Stella memprediksi, kinerja HMSP di sisa tahun ini masih dibayangi sentimen pelemahan nilai tukar rupiah. Menurut Stella, pelemahan rupiah akan berdampak pada harga bahan baku yang diimpor untuk HMSP. Akibatnya, beban pokok penjualan (cost of goods sold/COGS) terkerek naik dan mengikis laba kotor maupun margin laba kotor perusahaan.
"Pastinya ini akan berdampak negatif pada bottom line perusahaan jika tidak diimbangi dengan kenaikan volume penjualan dan harga jual rata-rata HMSP," ujar Stella, Senin (7/5).
Tambah lagi, meski indeks keyakinan konsumen sepanjang April lalu membaik, ia melihat belum terjadi pemulihan pada pola konsumsi masyarakat. Potensi naiknya cukai yang melebihi tingkat inflasi juga diprediksi akan semakin menekan kinerja keuangan HMSP.
Namun, pemberlakuan pajak rokok elektrik yang rencananya dimulai pada 1 Juli mendatang, dinilai Stella, bisa menjadi sentimen positif buat HMSP. Aturan ini berpotensi menyokong kinerja HMSP untuk divisi rokok putihnya, mengingat pajak rokok elektrik cukup besar yaitu mencapai 57%.
"Walaupun di Indonesia pengguna e-cigarette masih sedikit, tapi kita berharap ini bisa menopang divisi rokok putih buatan mesin yang selama ini memegang market share terbesar di Indonesia," papar Stella.
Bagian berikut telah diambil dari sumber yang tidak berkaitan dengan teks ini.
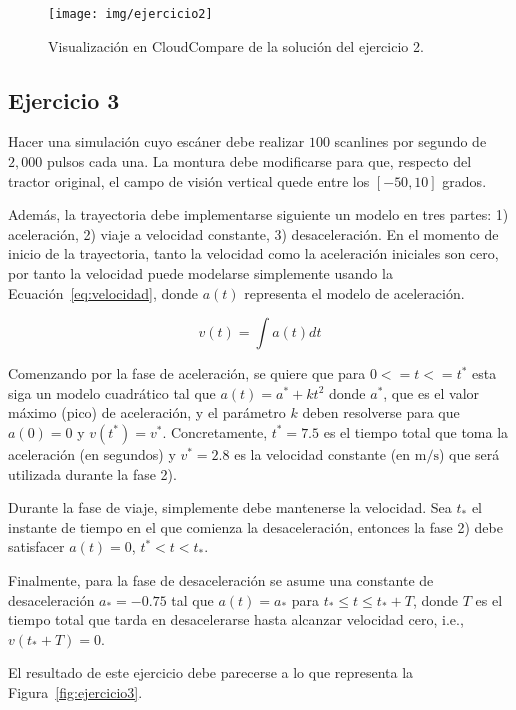 \documentclass[]{article}
\begin{document}
	\begin{figure}[htb]
		\centering
		\texttt{[image: img/ejercicio2]}
		\caption{Visualización en CloudCompare de la solución del ejercicio 2.}
		\label{fig:ejercicio2}
	\end{figure} 

	
	\pagebreak


	\subsection*{Ejercicio 3}
	Hacer una simulación cuyo escáner debe realizar $100$ scanlines por segundo de $2,000$ pulsos cada una. La montura debe modificarse para que, respecto del tractor original, el campo de visión vertical quede entre los $[-50, 10]$ grados.
	
	Además, la trayectoria debe implementarse siguiente un modelo en tres partes: 1) aceleración, 2) viaje a velocidad constante, 3) desaceleración. En el momento de inicio de la trayectoria, tanto la velocidad como la aceleración iniciales son cero, por tanto la velocidad puede modelarse simplemente usando la Ecuación~\ref{eq:velocidad}, donde $a(t)$ representa el modelo de aceleración.
	
	\begin{equation}
		v(t) = \int{a(t) dt}
	\label{eq:velocidad}
	\end{equation}
	
	Comenzando por la fase de aceleración, se quiere que para $0 <= t <= t^*$ esta siga un modelo cuadrático tal que \mbox{$a(t) = a^* + kt^2$} donde $a^*$, que es el valor máximo (pico) de aceleración, y el parámetro $k$ deben resolverse para que $a(0)=0$ y $v(t^*)=v^*$. Concretamente, $t^*=7.5$ es el tiempo total que toma la aceleración (en segundos) y $v^*=2.8$ es la velocidad constante (en $\mathrm{m}/\mathrm{s}$) que será utilizada durante la fase 2).
	
	Durante la fase de viaje, simplemente debe mantenerse la velocidad. Sea $t_*$ el instante de tiempo en el que comienza la desaceleración, entonces la fase 2) debe satisfacer $a(t) = 0$, $t^* < t < t_*$.
	
	Finalmente, para la fase de desaceleración se asume una constante de desaceleración $a_* = -0.75$ tal que $a(t) = a_*$ para $t_* \leq t \leq t_*+T$, donde $T$ es el tiempo total que tarda en desacelerarse hasta alcanzar velocidad cero, i.e., $v(t_*+T) = 0$.
	
	El resultado de este ejercicio debe parecerse a lo que representa la Figura~\ref{fig:ejercicio3}.
	
\end{document}
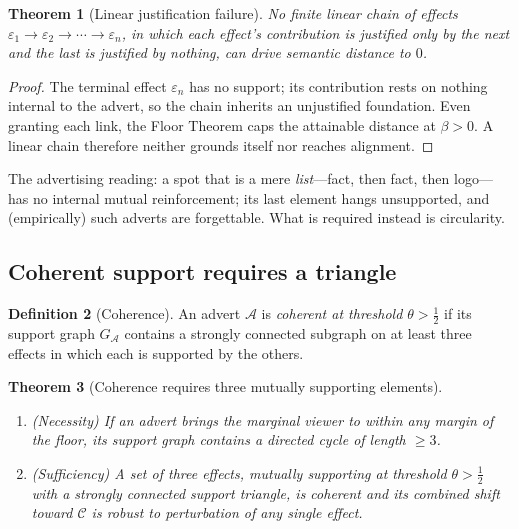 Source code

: \documentclass[twocolumn,11pt,a4paper]{article}
\theoremstyle{adv}
\newtheorem{theorem}{Theorem}[section]
\theoremstyle{definition}
\newtheorem{definition}[theorem]{Definition}
\theoremstyle{remark}
\newcommand{\Cell}{\mathcal{C}}        %
\newcommand{\floor}{\beta}            %
\newcommand{\Eff}{\varepsilon}        %
\newcommand{\Adv}{\mathcal{A}}        %
\newcommand{\half}{\tfrac{1}{2}}
\begin{document}
\begin{theorem}[Linear justification failure]
\label{thm:linear}
No finite linear chain of effects
$\Eff_1\to\Eff_2\to\cdots\to\Eff_n$, in which each effect's contribution is
justified only by the next and the last is justified by nothing, can drive
semantic distance to $0$.
\end{theorem}

\begin{proof}
The terminal effect $\Eff_n$ has no support; its contribution rests on
nothing internal to the advert, so the chain inherits an unjustified
foundation. Even granting each link, the Floor Theorem caps the attainable
distance at $\floor>0$. A linear chain therefore neither grounds itself nor
reaches alignment.
\end{proof}

The advertising reading: a spot that is a mere \emph{list}---fact, then
fact, then logo---has no internal mutual reinforcement; its last element
hangs unsupported, and (empirically) such adverts are forgettable. What is
required instead is circularity.

\subsection{Coherent support requires a triangle}

\begin{definition}[Coherence]
\label{def:coherence}
An advert $\Adv$ is \emph{coherent at threshold $\theta>\half$} if its
support graph $G_\Adv$ contains a strongly connected subgraph on at least
three effects in which each is supported by the others.
\end{definition}

\begin{theorem}[Coherence requires three mutually supporting elements]
\label{thm:triangle}
\leavevmode
\begin{enumerate}[label=(\roman*),leftmargin=1.8em,itemsep=2pt]
\item \emph{(Necessity)} If an advert brings the marginal viewer to within
  any margin of the floor, its support graph contains a directed cycle of
  length $\ge3$.
\item \emph{(Sufficiency)} A set of three effects, mutually supporting at
  threshold $\theta>\half$ with a strongly connected support triangle, is
  coherent and its combined shift toward $\Cell$ is robust to perturbation
  of any single effect.
\end{enumerate}
\end{theorem}
\end{document}
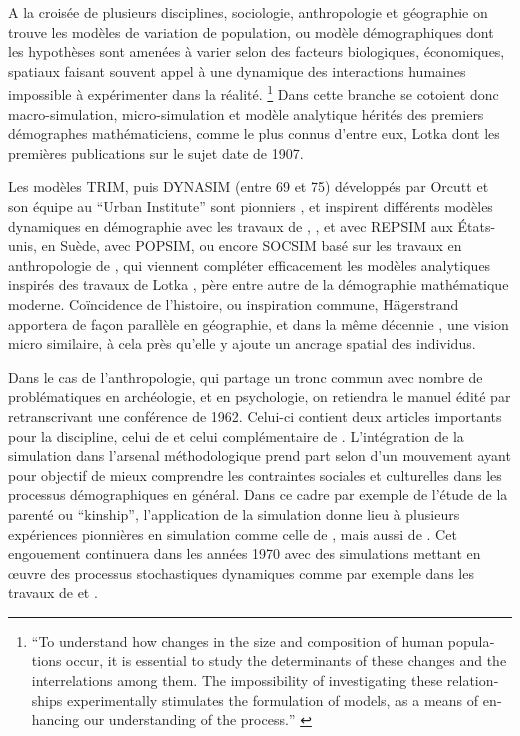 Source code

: A la croisée de plusieurs disciplines, sociologie, anthropologie et géographie on trouve les modèles de variation de population, ou modèle démographiques dont les hypothèses sont amenées à varier selon des facteurs biologiques, économiques, spatiaux faisant souvent appel à une dynamique des interactions humaines impossible à expérimenter dans la réalité. \footnote {\foreignquote{english}{To understand how changes in the size and composition of human populations occur, it is essential to study the determinants of these changes and the interrelations among them. The impossibility of investigating these relationships experimentally stimulates the formulation of models, as a means of enhancing our understanding of the process.} \autocite{Sheps1971}} Dans cette branche se cotoient donc macro-simulation, micro-simulation et modèle analytique hérités des premiers démographes mathématiciens, comme le plus connus d'entre eux, Lotka dont les premières publications sur le sujet date de 1907. \autocite[355]{Veron2009}

Les modèles TRIM, puis DYNASIM (entre 69 et 75) développés par Orcutt et son équipe au \foreignquote{english}{Urban Institute} sont pionniers \autocite{Orcutt1957, Orcutt1960, Orcutt1976}, et inspirent différents modèles dynamiques en démographie avec les travaux de \autocite{Perrin1964}, \textcite{Sheps1971}, et \textcite{Ridley1966} avec REPSIM aux États-unis,  \textcite{Hyrenius1964} en Suède, \textcite{Horvitz1971} avec POPSIM, ou encore SOCSIM basé sur les travaux en anthropologie de \textcite{Gilbert1966}, qui viennent compléter efficacement les modèles analytiques inspirés des travaux de Lotka \autocite{Sheps1971}, père entre autre de la démographie mathématique moderne. Coïncidence de l'histoire, ou inspiration commune, Hägerstrand apportera de façon parallèle en géographie, et dans la même décennie \autocite{Hagerstrand1952, Hagerstrand1967}, une vision micro similaire, à cela près qu'elle y ajoute un ancrage spatial des individus.

Dans le cas de l'anthropologie, qui partage un tronc commun avec nombre de problématiques en archéologie, et en psychologie, on retiendra le manuel édité par \textcite{Hymes1965} retranscrivant une conférence de 1962. Celui-ci contient deux articles importants pour la discipline, celui de \textcite{Gullahorn1965} et celui complémentaire de \textcite{Hays1965}. L'intégration de la simulation dans l'arsenal méthodologique prend part selon \textcite[274]{Bentley2009} d'un mouvement ayant pour objectif de mieux comprendre les contraintes sociales et culturelles dans les processus démographiques en général. Dans ce cadre par exemple de l'étude de la parenté ou \foreignquote{english}{kinship}, l'application de la simulation donne lieu à plusieurs expériences pionnières \autocite{Dyke1981} en simulation comme celle de \textcite{Kunstadter1963}, mais aussi de \textcite{Gilbert1966}. Cet engouement continuera dans les années 1970 \autocite{Read1999} avec des simulations mettant en œuvre des processus stochastiques dynamiques comme par exemple dans les travaux de \textcite{Howell1978} et \textcite{Thomas1973}.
Ia menargetkan, pertumbuhan pendapatan HMSP hingga akhir tahun nanti sebesar Rp 102,24 triliun dan laba bersih menjadi Rp 12,85 triliun.
Stella memberi rekomendasi hold saham HMSP dengan target harga Rp 4.020 per saham. Ia menilai, valuasi HMSP saat ini sudah tergolong premium dengan PER mencapai 34,9 kali. Senada, Christine juga memberi rekomendasi hold untuk HMSP dan menurunkan target harga menjadi Rp 3.750 per saham.
Hari ini, Senin (7/5), harga saham HMSP ditutup pada posisi Rp 3.550 per saham.